中国が領土に固執するのはなぜか
中華思想2千年の「大一統」の呪縛とは…
2016.7.12 19:58更新http://www.sankei.com/world/news/160712/wor1607120039-n1.html
中国は南シナ海問題への国際司法の介入を一貫して拒み、「古来中国に属する」と宣言した「九段線」内の南シナ海を“中華の領域”と定めて、実効支配を進めてきた。一切の干渉や批判を排してまで絶海の岩礁にしがみつく姿は、伝統思想の強い呪縛を抱えているように映る。
中国軍のタカ派論客、羅援(らえん)少将は、南シナ海問題に関するこれまでの発言で、「主権問題を論じることは認めない」としたトウ小平の指示を挙げ、国家統一の基礎として「大一統(だいいっとう)」という思想を強調した。
羅氏は「大一統」の思想を「われわれの領土と主権を分割することを許さない」との意味だと説明。「九段線」の法制化や南シナ海の武装強化を訴えた。
この「大一統」とは、紀元前に成立した儒教の経典「春秋公羊伝」の言葉で、「一統をたっとぶ」とも読まれる。天子を頂点としたピラミッド型の支配構造を形作るとともに、支配対象である王朝の領土・領海で完全な支配と継承をめざす2千年の統治思想だ。
南シナ海の存在は前漢の漢籍にも記録されている。その意味では「古来」だが、スプラトリー(中国名・南沙)諸島の領有が、国民党政権下の中国政府で明確な政策課題となったのは1930年代だ。

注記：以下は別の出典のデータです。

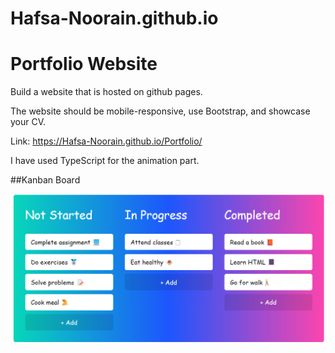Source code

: # Hafsa-Noorain.github.io

# Portfolio Website

Build a website that is hosted on github pages.

The website should be mobile-responsive, use Bootstrap, and showcase your CV.

Link: https://Hafsa-Noorain.github.io/Portfolio/

I have used TypeScript for the animation part.

##Kanban Board

![](KANBAN/kanban.png)
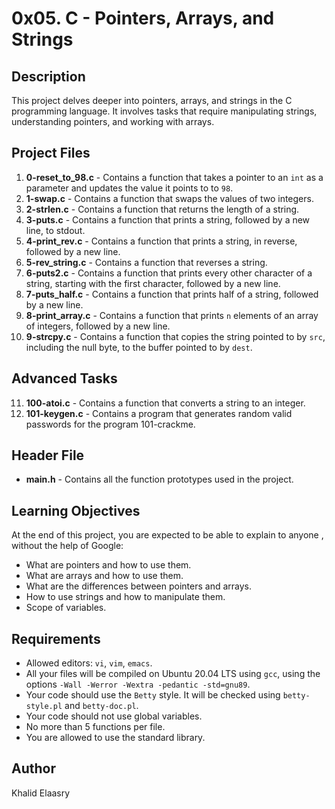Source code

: # 0x05. C - Pointers, Arrays, and Strings

## Description

This project delves deeper into pointers, arrays, and strings in the C programming language. It involves tasks that require manipulating strings, understanding pointers, and working with arrays.

## Project Files

1. **0-reset_to_98.c** - Contains a function that takes a pointer to an `int` as a parameter and updates the value it points to to `98`.
2. **1-swap.c** - Contains a function that swaps the values of two integers.
3. **2-strlen.c** - Contains a function that returns the length of a string.
4. **3-puts.c** - Contains a function that prints a string, followed by a new line, to stdout.
5. **4-print_rev.c** - Contains a function that prints a string, in reverse, followed by a new line.
6. **5-rev_string.c** - Contains a function that reverses a string.
7. **6-puts2.c** - Contains a function that prints every other character of a string, starting with the first character, followed by a new line.
8. **7-puts_half.c** - Contains a function that prints half of a string, followed by a new line.
9. **8-print_array.c** - Contains a function that prints `n` elements of an array of integers, followed by a new line.
10. **9-strcpy.c** - Contains a function that copies the string pointed to by `src`, including the null byte, to the buffer pointed to by `dest`.

##  Advanced Tasks

11. **100-atoi.c** - Contains a function that converts a string to an integer.
12. **101-keygen.c** - Contains a program that generates random valid passwords for the program 101-crackme.

## Header File

- **main.h** - Contains all the function prototypes used in the project.

## Learning Objectives

At the end of this project, you are expected to be able to explain to anyone , without the help of Google:

- What are pointers and how to use them.
- What are arrays and how to use them.
- What are the differences between pointers and arrays.
- How to use strings and how to manipulate them.
- Scope of variables.

## Requirements

- Allowed editors: `vi`, `vim`, `emacs`.
- All your files will be compiled on Ubuntu 20.04 LTS using `gcc`, using the options `-Wall -Werror -Wextra -pedantic -std=gnu89`.
- Your code should use the `Betty` style. It will be checked using `betty-style.pl` and `betty-doc.pl`.
- Your code should not use global variables.
- No more than 5 functions per file.
- You are allowed to use the standard library.

## Author

Khalid Elaasry
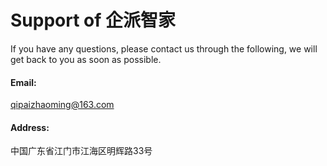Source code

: # Support of 企派智家
If you have any questions, please contact us through the following, we will get back to you as soon as possible.

#### Email:
qipaizhaoming@163.com

#### Address:
中国广东省江门市江海区明辉路33号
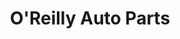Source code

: ---
title: "O'Reilly Auto Parts"
url: /san-diego/oreilly-auto-parts-waring-road/
shop: car parts
---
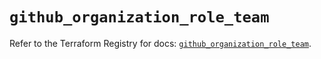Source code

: # `github_organization_role_team`

Refer to the Terraform Registry for docs: [`github_organization_role_team`](https://registry.terraform.io/providers/integrations/github/6.7.3/docs/resources/organization_role_team).
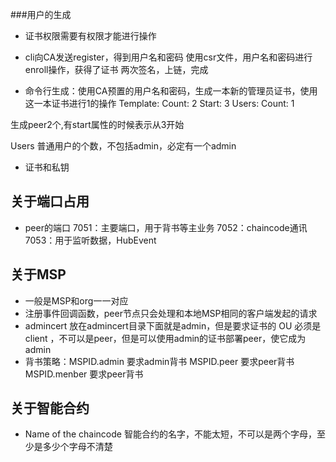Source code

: ###用户的生成
- 证书权限需要有权限才能进行操作
- cli向CA发送register，得到用户名和密码
使用csr文件，用户名和密码进行enroll操作，获得了证书
两次签名，上链，完成

- 命令行生成：使用CA预置的用户名和密码，生成一本新的管理员证书，使用这一本证书进行1的操作
    Template:
      Count: 2
      Start: 3
    Users:
      Count: 1

生成peer2个,有start属性的时候表示从3开始

Users 普通用户的个数，不包括admin，必定有一个admin

- 证书和私钥

## 关于端口占用
- peer的端口
7051：主要端口，用于背书等主业务
7052：chaincode通讯
7053：用于监听数据，HubEvent

## 关于MSP
- 一般是MSP和org一一对应
- 注册事件回调函数，peer节点只会处理和本地MSP相同的客户端发起的请求
- admincert 放在admincert目录下面就是admin，但是要求证书的 OU 必须是 client ，不可以是peer，但是可以使用admin的证书部署peer，使它成为admin
- 背书策略：MSPID.admin 要求admin背书  MSPID.peer 要求peer背书  MSPID.menber 要求peer背书

## 关于智能合约
- Name of the chaincode 智能合约的名字，不能太短，不可以是两个字母，至少是多少个字母不清楚

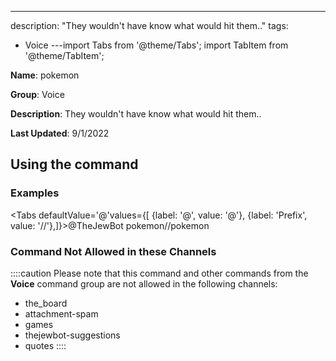 ---
description: "They wouldn't have know what would hit them.."
tags:
  - Voice
---import Tabs from '@theme/Tabs';
import TabItem from '@theme/TabItem';

**Name**: pokemon

**Group**: Voice

**Description**: They wouldn't have know what would hit them..

**Last Updated**: 9/1/2022

## Using the command

### Examples
<Tabs defaultValue='@'values={[ {label: '@', value: '@'}, {label: 'Prefix', value: '//'},]}><TabItem value='@'>@TheJewBot pokemon</TabItem><TabItem value='//'>//pokemon</TabItem></Tabs>

### Command Not Allowed in these Channels
::::caution Please note that this command and other commands from the **Voice** command group are not allowed in the following channels:
- the_board
- attachment-spam
- games
- thejewbot-suggestions
- quotes
::::
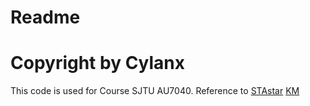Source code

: # Readme
# Copyright by Cylanx
This code is used for Course SJTU AU7040. Reference to
[STAstar](https://github.com/GavinPHR/Space-Time-AStar.git)
[KM](https://blog.csdn.net/u011888840/article/details/112982156)
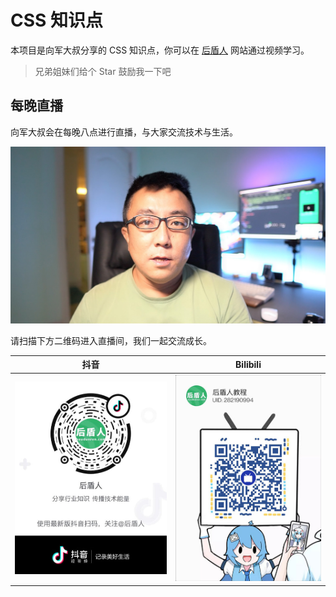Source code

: # CSS 知识点

本项目是向军大叔分享的 CSS 知识点，你可以在 [后盾人](https://www.houdunren.com) 网站通过视频学习。

> 兄弟姐妹们给个 Star 鼓励我一下吧

## 每晚直播

向军大叔会在每晚八点进行直播，与大家交流技术与生活。

<img src="./assets/image-20221118173417003.png" alt="image-20221118173417003" style="zoom:50%;" />

请扫描下方二维码进入直播间，我们一起交流成长。

| 抖音                                                         | Bilibili                                                     |
| ------------------------------------------------------------ | ------------------------------------------------------------ |
| ![image-20221118173431176](./assets/image-20221118173431176.png) | ![image-20221118173439050](./assets/image-20221118173439050.png) |



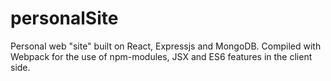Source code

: # personalSite

Personal web "site" built on React, Expressjs and MongoDB. Compiled with Webpack for the use of npm-modules, JSX and ES6 features in the client side.
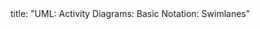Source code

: <frontmatter>
title: "UML: Activity Diagrams: Basic Notation: Swimlanes"
</frontmatter>

<include src="navbar.md" boilerplate />

<include src="unit-inPage-asFlat.md" boilerplate />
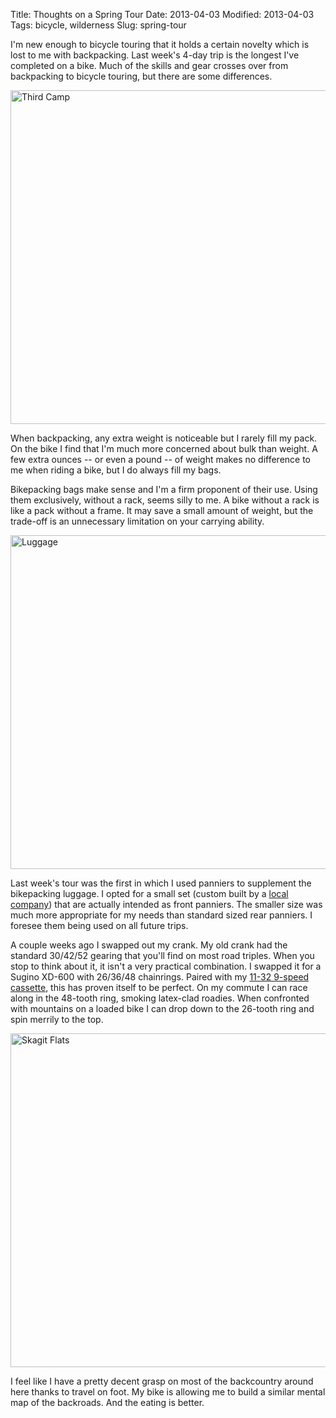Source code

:Title: Thoughts on a Spring Tour
Date: 2013-04-03
Modified: 2013-04-03
Tags: bicycle, wilderness
Slug: spring-tour

I'm new enough to bicycle touring that it holds a certain novelty which is lost to me with backpacking. Last week's 4-day trip is the longest I've completed on a bike. Much of the skills and gear crosses over from backpacking to bicycle touring, but there are some differences.

<a href="http://www.flickr.com/photos/pigmonkey/8606843577/" title="Third Camp by Pig Monkey, on Flickr"><img src="https://farm9.staticflickr.com/8243/8606843577_c497d0b493_c.jpg" width="800" height="534" alt="Third Camp"></a>

When backpacking, any extra weight is noticeable but I rarely fill my pack. On the bike I find that I'm much more concerned about bulk than weight. A few extra ounces -- or even a pound -- of weight makes no difference to me when riding a bike, but I do always fill my bags.

Bikepacking bags make sense and I'm a firm proponent of their use. Using them exclusively, without a rack, seems silly to me. A bike without a rack is like a pack without a frame. It may save a small amount of weight, but the trade-off is an unnecessary limitation on your carrying ability.

<a href="http://www.flickr.com/photos/pigmonkey/8607927462/" title="Luggage by Pig Monkey, on Flickr"><img src="https://farm9.staticflickr.com/8104/8607927462_888ed5bfbc_c.jpg" width="800" height="534" alt="Luggage"></a>

Last week's tour was the first in which I used panniers to supplement the bikepacking luggage. I opted for a small set (custom built by a [local company](http://www.velotransit.com/Default.asp)) that are actually intended as front panniers. The smaller size was much more appropriate for my needs than standard sized rear panniers. I foresee them being used on all future trips.

A couple weeks ago I swapped out my crank. My old crank had the standard 30/42/52 gearing that you'll find on most road triples. When you stop to think about it, it isn't a very practical combination. I swapped it for a Sugino XD-600 with 26/36/48 chainrings. Paired with my [11-32 9-speed cassette](/2012/09/ive-long-been-8-speed-man-my-bikes/), this has proven itself to be perfect. On my commute I can race along in the 48-tooth ring, smoking latex-clad roadies. When confronted with mountains on a loaded bike I can drop down to the 26-tooth ring and spin merrily to the top.

<a href="http://www.flickr.com/photos/pigmonkey/8606850617/" title="Skagit Flats by Pig Monkey, on Flickr"><img src="https://farm9.staticflickr.com/8124/8606850617_d97ee0a389_c.jpg" width="800" height="534" alt="Skagit Flats"></a>

I feel like I have a pretty decent grasp on most of the backcountry around here thanks to travel on foot. My bike is allowing me to build a similar mental map of the backroads. And the eating is better.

さらに、九段線の原型(十一段線)が、南京で制定されたのは戦後の47年にすぎない。
スプラトリー諸島まで含む南シナ海統治が中国、台湾の「領土主権」に現実にかかわったのは戦後だ。しかも、50年代にはフィリピン、南北ベトナムも、それぞれ領有権を訴え始めていた。
しかし、中国の視点では、かつて国民党政権が定めた境界を完全に引き継ぎ、実効支配しないことには、共産党政権の正統性が揺らぎかねない。この国家統一の情念が、現代に息づく「大一統」の思想だ。
ハーグの仲裁裁判に関する中国国内の議論でも、「大一統」の思想に基づく中国の領土主張は、主権国家の平等な権利を認めた国際法とは「符合しない」とされていた。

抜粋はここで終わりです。